►
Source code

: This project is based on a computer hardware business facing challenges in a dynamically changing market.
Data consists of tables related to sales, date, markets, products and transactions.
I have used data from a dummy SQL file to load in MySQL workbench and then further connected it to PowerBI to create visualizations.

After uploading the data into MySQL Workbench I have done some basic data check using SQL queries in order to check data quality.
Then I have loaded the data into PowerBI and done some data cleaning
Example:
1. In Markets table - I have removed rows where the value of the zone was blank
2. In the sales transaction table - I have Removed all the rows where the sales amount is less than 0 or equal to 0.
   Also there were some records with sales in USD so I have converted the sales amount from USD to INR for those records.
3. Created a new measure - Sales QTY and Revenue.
◄
▶ **Task brief**
Copy the entries above exactly. Miss none of them.

▶ **Answer below**
Source code

: This project is based on a computer hardware business facing challenges in a dynamically changing market.
Data consists of tables related to sales, date, markets, products and transactions.
I have used data from a dummy SQL file to load in MySQL workbench and then further connected it to PowerBI to create visualizations.

After uploading the data into MySQL Workbench I have done some basic data check using SQL queries in order to check data quality.
Then I have loaded the data into PowerBI and done some data cleaning
Example:
1. In Markets table - I have removed rows where the value of the zone was blank
2. In the sales transaction table - I have Removed all the rows where the sales amount is less than 0 or equal to 0.
   Also there were some records with sales in USD so I have converted the sales amount from USD to INR for those records.
3. Created a new measure - Sales QTY and Revenue.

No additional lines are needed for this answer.